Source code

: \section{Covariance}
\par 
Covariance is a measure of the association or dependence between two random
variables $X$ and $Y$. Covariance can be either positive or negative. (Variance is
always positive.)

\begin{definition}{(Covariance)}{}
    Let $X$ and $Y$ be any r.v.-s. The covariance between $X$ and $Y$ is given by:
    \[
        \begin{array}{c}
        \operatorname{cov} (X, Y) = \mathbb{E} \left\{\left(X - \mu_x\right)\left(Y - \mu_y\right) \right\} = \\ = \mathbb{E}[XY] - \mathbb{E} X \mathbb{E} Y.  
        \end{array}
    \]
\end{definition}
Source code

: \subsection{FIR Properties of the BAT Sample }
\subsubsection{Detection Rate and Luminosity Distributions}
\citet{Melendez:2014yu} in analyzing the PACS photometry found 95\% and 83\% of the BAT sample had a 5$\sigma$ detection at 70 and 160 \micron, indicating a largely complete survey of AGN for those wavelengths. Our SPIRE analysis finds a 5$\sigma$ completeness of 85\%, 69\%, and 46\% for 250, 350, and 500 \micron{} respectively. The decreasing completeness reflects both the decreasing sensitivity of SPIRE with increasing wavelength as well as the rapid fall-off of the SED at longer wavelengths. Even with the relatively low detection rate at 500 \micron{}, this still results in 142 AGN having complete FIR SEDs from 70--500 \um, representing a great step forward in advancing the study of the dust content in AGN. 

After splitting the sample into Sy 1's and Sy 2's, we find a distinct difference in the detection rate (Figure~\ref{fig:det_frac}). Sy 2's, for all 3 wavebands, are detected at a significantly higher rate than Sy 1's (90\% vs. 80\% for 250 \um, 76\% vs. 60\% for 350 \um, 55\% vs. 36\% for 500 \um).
-*-*-
## Task details
Each record should be returned precisely as written.

## Your solution
Source code

: \section{Covariance}
\par 
Covariance is a measure of the association or dependence between two random
variables $X$ and $Y$. Covariance can be either positive or negative. (Variance is
always positive.)

\begin{definition}{(Covariance)}{}
    Let $X$ and $Y$ be any r.v.-s. The covariance between $X$ and $Y$ is given by:
    \[
        \begin{array}{c}
        \operatorname{cov} (X, Y) = \mathbb{E} \left\{\left(X - \mu_x\right)\left(Y - \mu_y\right) \right\} = \\ = \mathbb{E}[XY] - \mathbb{E} X \mathbb{E} Y.  
        \end{array}
    \]
\end{definition}
Source code

: \subsection{FIR Properties of the BAT Sample }
\subsubsection{Detection Rate and Luminosity Distributions}
\citet{Melendez:2014yu} in analyzing the PACS photometry found 95\% and 83\% of the BAT sample had a 5$\sigma$ detection at 70 and 160 \micron, indicating a largely complete survey of AGN for those wavelengths. Our SPIRE analysis finds a 5$\sigma$ completeness of 85\%, 69\%, and 46\% for 250, 350, and 500 \micron{} respectively. The decreasing completeness reflects both the decreasing sensitivity of SPIRE with increasing wavelength as well as the rapid fall-off of the SED at longer wavelengths. Even with the relatively low detection rate at 500 \micron{}, this still results in 142 AGN having complete FIR SEDs from 70--500 \um, representing a great step forward in advancing the study of the dust content in AGN. 

After splitting the sample into Sy 1's and Sy 2's, we find a distinct difference in the detection rate (Figure~\ref{fig:det_frac}). Sy 2's, for all 3 wavebands, are detected at a significantly higher rate than Sy 1's (90\% vs. 80\% for 250 \um, 76\% vs. 60\% for 350 \um, 55\% vs. 36\% for 500 \um).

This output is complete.